Cassa di Risparmio di Tortona
- Company type: subsidiary of a listed company
- Industry: Financial services
- Founded: 1911 1991 (S.p.A.)
- Defunct: 2006 (merged into parent company)
- Headquarters: Tortona, Piedmont, Italy
- Products: Retail banking
- Owner: Fondazione Cassa di Risparmio di Tortona(1991–1999, majority) Banca Lombarda (1999–2006)
- Parent: Banca Lombarda e Piemontese

= Cassa di Risparmio di Tortona =

Cassa di Risparmio di Tortona was an Italian savings bank based in Tortona, Piedmont. The bank was merged into Banca Lombarda in 1999 (the predecessor of UBI Banca), while the former owner of the bank, Fondazione Cassa di Risparmio di Tortona, still operates as a charity organization.

==History==
Cassa di Risparmio di Tortona was found in 1911. In 1991 due to Legge Amato, the daily banking operation and ownership were split into a Società per azioni (Banca Cassa di Risparmio di Tortona SpA) and Fondazione Cassa di Risparmio di Tortona. Cassa di Risparmio di Torino (Banca CRT) acquired minority ownership on CR Tortona in 1990s, for 25%. The shares of CR Tortona was sold CR Alessandria after Banca CRT joined Unicredito.

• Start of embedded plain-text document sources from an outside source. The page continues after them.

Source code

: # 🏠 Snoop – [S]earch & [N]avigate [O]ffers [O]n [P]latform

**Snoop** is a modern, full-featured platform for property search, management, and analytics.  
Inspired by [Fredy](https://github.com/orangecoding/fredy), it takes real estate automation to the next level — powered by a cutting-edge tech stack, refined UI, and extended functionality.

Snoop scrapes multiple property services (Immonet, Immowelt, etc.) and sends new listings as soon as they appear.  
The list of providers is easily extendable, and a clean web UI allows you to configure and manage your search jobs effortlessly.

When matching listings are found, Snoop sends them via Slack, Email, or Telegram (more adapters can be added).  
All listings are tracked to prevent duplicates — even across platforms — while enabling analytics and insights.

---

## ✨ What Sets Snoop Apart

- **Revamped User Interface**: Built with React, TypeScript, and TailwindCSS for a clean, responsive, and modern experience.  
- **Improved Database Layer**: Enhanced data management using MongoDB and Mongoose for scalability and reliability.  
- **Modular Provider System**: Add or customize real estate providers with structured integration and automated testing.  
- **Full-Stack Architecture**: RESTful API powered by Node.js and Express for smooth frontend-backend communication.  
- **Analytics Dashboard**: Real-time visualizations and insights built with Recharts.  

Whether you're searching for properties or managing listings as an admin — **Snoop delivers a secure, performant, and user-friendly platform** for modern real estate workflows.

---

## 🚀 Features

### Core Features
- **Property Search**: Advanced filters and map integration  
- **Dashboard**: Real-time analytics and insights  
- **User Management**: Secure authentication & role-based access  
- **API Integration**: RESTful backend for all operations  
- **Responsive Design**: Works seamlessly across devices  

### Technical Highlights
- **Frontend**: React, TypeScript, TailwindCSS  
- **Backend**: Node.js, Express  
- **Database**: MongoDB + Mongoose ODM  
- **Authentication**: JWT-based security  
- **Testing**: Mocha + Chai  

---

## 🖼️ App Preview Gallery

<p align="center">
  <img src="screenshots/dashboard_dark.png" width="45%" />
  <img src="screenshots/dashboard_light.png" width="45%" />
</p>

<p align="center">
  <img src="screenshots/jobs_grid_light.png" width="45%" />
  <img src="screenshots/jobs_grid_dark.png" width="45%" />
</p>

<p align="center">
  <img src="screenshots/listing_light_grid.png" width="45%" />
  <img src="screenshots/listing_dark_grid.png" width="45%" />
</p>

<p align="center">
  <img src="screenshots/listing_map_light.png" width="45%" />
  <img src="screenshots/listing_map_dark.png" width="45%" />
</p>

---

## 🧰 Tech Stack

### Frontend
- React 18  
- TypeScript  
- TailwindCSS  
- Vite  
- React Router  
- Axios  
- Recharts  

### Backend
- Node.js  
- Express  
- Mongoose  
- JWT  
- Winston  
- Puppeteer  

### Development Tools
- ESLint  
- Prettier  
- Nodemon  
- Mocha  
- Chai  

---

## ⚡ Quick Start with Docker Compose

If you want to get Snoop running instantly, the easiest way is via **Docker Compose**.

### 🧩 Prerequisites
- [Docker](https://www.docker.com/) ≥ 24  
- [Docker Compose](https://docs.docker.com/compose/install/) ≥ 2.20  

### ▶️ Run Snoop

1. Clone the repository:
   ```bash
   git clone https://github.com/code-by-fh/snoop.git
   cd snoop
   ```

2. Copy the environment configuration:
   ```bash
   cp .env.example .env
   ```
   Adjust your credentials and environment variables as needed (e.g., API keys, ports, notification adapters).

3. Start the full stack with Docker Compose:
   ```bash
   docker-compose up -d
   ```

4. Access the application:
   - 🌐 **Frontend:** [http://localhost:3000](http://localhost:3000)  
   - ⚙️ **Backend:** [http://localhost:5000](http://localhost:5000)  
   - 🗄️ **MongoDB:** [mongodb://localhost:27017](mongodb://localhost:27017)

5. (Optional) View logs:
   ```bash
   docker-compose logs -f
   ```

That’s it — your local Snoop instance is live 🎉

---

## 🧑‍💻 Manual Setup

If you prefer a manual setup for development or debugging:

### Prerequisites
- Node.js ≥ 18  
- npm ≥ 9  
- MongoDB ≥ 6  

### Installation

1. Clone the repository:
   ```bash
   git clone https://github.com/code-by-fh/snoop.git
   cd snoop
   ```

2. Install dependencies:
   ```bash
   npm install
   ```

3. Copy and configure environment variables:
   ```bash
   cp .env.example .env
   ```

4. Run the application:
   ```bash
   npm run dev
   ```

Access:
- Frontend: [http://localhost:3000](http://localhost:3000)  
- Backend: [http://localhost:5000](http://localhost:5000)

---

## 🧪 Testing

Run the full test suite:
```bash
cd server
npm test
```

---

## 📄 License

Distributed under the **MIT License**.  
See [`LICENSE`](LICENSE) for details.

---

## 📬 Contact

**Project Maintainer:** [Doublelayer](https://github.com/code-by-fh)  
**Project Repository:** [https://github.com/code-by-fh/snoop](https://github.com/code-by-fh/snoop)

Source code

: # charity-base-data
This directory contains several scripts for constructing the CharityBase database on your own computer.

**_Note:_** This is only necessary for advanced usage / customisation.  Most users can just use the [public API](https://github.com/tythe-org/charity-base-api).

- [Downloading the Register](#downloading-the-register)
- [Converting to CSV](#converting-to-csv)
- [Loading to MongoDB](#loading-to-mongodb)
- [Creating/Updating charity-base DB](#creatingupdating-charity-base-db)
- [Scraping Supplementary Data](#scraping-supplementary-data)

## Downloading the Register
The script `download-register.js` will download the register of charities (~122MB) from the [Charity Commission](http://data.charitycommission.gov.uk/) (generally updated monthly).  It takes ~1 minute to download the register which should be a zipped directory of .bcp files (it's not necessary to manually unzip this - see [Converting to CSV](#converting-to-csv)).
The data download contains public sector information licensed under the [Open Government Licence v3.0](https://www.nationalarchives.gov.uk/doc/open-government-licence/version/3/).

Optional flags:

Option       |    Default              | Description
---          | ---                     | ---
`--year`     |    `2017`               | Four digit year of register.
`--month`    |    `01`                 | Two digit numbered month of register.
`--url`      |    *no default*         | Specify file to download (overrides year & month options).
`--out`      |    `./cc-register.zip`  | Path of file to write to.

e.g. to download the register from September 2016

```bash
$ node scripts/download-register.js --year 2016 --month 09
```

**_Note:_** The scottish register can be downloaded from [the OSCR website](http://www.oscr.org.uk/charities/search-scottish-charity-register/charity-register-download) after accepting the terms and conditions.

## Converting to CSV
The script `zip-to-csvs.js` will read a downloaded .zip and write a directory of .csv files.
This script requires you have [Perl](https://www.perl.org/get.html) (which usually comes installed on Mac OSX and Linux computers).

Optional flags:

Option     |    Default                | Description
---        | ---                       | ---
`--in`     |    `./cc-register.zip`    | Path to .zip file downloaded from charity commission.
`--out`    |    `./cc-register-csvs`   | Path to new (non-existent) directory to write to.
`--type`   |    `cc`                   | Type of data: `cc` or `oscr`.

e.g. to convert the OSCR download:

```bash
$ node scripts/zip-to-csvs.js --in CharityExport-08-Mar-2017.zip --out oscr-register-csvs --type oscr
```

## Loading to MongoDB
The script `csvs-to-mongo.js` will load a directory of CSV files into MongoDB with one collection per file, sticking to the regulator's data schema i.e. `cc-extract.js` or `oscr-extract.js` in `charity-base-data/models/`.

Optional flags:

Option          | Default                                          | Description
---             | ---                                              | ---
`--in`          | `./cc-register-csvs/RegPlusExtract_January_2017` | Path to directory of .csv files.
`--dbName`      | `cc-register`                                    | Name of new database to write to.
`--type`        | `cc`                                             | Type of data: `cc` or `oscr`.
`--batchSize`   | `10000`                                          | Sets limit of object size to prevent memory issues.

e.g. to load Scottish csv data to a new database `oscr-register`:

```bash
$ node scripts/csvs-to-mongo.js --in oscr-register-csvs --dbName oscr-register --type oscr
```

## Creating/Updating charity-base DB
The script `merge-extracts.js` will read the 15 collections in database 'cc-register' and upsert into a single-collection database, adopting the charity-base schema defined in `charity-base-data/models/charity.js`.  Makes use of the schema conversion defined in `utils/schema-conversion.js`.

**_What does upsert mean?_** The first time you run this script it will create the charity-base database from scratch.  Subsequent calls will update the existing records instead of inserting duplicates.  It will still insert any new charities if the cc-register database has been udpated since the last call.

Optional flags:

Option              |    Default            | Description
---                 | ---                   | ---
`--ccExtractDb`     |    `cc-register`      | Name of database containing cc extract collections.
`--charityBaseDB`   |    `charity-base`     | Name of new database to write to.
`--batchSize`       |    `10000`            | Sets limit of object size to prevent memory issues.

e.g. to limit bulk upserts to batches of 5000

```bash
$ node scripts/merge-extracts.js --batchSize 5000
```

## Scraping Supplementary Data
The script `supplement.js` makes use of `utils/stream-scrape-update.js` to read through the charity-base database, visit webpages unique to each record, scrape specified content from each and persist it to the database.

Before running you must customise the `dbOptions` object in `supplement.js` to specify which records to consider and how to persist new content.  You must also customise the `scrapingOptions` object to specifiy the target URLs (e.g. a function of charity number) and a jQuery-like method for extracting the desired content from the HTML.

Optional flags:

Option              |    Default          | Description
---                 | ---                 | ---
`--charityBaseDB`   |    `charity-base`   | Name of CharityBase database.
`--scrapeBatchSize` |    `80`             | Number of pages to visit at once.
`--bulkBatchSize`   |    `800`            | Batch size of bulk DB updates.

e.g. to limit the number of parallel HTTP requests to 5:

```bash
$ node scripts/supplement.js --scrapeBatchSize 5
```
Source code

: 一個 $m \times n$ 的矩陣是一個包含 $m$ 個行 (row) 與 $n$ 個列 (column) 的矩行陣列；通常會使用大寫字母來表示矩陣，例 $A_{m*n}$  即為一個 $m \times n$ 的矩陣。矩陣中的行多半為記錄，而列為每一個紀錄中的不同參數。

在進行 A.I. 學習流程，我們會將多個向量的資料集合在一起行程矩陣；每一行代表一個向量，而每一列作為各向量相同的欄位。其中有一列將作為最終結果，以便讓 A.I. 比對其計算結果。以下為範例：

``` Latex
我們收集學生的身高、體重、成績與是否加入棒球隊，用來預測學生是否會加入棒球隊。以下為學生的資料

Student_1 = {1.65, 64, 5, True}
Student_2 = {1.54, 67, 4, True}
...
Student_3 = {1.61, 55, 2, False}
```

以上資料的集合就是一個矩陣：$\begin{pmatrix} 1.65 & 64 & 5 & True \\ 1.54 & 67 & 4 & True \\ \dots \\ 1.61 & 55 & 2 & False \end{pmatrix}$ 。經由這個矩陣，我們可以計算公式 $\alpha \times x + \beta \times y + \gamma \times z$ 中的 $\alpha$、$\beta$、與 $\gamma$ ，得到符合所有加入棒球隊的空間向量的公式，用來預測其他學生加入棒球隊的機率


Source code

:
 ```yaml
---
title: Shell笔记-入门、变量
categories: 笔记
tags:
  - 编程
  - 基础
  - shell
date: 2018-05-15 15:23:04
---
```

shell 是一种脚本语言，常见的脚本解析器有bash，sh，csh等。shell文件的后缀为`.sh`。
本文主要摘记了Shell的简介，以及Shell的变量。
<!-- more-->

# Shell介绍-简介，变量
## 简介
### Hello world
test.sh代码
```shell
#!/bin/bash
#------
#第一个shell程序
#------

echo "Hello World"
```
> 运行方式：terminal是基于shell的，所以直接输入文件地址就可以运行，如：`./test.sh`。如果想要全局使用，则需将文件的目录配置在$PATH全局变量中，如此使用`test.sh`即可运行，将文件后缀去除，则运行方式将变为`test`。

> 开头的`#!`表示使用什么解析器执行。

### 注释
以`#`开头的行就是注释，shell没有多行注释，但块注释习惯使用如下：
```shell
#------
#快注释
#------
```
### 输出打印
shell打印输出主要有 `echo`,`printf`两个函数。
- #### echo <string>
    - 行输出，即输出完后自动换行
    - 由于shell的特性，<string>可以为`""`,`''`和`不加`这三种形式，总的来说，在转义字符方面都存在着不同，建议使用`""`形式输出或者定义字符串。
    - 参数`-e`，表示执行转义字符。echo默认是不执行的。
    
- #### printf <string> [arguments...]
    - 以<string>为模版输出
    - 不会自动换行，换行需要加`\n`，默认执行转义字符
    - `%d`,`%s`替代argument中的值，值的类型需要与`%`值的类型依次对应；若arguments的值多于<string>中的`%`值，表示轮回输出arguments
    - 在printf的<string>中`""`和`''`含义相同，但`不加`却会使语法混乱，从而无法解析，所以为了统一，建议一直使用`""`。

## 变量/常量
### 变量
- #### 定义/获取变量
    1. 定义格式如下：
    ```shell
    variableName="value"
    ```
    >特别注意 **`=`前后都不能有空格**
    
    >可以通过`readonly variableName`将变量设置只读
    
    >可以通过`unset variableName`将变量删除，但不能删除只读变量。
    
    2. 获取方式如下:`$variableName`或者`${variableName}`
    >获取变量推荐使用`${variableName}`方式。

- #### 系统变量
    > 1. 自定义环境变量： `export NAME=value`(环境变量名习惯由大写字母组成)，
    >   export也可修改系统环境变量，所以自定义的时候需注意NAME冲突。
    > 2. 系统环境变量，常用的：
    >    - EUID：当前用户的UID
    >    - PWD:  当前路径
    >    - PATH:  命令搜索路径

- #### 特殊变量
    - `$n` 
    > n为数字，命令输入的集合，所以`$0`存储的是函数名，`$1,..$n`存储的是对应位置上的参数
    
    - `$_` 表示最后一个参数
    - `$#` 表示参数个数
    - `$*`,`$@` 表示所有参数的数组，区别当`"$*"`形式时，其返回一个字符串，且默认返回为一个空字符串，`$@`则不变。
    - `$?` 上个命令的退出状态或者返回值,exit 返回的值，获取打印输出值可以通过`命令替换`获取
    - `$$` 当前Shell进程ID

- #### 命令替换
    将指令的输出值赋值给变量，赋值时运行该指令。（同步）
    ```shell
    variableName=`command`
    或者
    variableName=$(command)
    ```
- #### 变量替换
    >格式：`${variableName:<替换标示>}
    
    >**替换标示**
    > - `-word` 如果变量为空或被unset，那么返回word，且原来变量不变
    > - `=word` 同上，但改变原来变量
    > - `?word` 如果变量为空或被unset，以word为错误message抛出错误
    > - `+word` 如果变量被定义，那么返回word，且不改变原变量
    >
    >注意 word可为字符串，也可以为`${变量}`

In 1999, the majority owner of CR Tortona SpA, Foundation CR Tortona, sold 60% shares of the bank to Banca Lombarda e Piemontese, which was completely disposed in 2006. The intermediate holding company of the bank circa 2004–05 was Banca Regionale Europea (60%), a subsidiary of Banca Lombarda, while Banca Lombarda only held 15.20% directly (acquired from the foundation in 2002 for €38,655,113.52). In 2006, Banca Regionale Europea acquired remain 24.8% shares of CR Tortona SpA from Foundation CR Tortona (0.1%) and Fondazione Cassa di Risparmio di Alessandria (24.7% for €38.5 million), which the bank was then absorbed. Banca Lombarda also merged with Banche Popolari Unite in 2007 to form UBI Banca.

Banca Regionale Europea, the former intermediate parent company, was also absorbed by UBI Banca in 2016.

==Banking Foundation==
Fondazione Cassa di Risparmio di Tortona still acted as a charity organization. It had an equity of €211,157,304 on 31 December 2013.